EXERCISE REQUIREMENTS -> Please return every line below that contains the string "gumb".

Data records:
↓

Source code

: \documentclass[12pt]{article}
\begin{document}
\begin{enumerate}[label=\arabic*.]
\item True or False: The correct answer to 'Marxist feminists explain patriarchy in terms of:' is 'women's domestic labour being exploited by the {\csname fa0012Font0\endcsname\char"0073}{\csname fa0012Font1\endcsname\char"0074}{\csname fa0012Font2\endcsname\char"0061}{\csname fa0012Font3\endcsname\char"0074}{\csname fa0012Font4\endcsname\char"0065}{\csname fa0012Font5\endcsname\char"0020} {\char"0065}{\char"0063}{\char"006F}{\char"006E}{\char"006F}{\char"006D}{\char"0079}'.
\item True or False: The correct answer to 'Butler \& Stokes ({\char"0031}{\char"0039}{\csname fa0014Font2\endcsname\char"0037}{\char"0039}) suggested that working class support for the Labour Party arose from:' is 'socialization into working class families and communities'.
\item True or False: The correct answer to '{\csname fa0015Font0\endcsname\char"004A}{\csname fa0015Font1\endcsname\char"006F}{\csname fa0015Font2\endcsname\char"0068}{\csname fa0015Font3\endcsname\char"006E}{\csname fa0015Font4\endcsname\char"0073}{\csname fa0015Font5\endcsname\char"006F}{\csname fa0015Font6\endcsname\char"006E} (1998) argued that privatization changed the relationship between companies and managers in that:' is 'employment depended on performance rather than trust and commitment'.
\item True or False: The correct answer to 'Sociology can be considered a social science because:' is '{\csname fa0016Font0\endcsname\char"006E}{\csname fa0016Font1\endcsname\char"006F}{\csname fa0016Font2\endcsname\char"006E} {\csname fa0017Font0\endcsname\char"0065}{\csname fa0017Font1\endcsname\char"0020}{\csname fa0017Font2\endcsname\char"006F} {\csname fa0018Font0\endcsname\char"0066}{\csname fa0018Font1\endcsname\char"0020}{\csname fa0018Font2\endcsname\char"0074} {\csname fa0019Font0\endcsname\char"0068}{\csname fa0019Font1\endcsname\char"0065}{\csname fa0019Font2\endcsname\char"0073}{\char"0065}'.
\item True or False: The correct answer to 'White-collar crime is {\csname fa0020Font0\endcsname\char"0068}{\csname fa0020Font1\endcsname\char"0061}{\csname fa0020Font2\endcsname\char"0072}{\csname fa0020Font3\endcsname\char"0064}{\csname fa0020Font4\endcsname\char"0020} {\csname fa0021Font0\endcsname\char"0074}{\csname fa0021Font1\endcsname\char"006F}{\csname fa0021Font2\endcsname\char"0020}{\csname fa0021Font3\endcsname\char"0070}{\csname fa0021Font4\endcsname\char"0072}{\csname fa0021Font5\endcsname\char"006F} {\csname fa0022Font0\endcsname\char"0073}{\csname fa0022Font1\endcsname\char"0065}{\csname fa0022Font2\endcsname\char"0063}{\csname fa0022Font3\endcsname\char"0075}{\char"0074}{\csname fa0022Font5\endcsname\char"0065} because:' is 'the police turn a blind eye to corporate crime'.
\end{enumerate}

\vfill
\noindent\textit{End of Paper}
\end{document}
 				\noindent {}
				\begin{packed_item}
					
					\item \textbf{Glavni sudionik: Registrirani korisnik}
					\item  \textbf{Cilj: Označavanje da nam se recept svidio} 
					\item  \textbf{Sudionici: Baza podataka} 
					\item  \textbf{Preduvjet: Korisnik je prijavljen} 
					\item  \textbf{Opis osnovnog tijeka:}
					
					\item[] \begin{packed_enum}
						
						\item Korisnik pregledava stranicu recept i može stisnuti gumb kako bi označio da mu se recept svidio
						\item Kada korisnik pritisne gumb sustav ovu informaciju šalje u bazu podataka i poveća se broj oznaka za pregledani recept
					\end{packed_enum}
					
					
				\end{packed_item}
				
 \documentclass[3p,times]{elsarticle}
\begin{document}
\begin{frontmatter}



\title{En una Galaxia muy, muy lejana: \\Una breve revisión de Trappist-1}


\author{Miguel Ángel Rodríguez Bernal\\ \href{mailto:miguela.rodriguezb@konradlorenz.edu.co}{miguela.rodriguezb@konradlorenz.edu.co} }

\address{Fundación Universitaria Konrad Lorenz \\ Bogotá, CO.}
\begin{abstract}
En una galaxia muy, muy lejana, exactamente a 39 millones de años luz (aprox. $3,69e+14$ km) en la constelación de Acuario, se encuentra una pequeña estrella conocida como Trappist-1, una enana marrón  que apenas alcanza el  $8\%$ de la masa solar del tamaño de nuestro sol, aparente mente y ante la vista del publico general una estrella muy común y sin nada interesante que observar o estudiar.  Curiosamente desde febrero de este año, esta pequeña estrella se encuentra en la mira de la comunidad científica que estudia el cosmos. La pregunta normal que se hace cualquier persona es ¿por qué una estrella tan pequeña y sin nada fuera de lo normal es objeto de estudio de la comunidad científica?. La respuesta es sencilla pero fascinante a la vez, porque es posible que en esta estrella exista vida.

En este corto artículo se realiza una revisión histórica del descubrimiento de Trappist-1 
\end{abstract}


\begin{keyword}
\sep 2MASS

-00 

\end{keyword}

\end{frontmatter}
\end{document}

↑

TASK ANSWER ->
						\item Korisnik pregledava stranicu recept i može stisnuti gumb kako bi označio da mu se recept svidio
						\item Kada korisnik pritisne gumb sustav ovu informaciju šalje u bazu podataka i poveća se broj oznaka za pregledani recept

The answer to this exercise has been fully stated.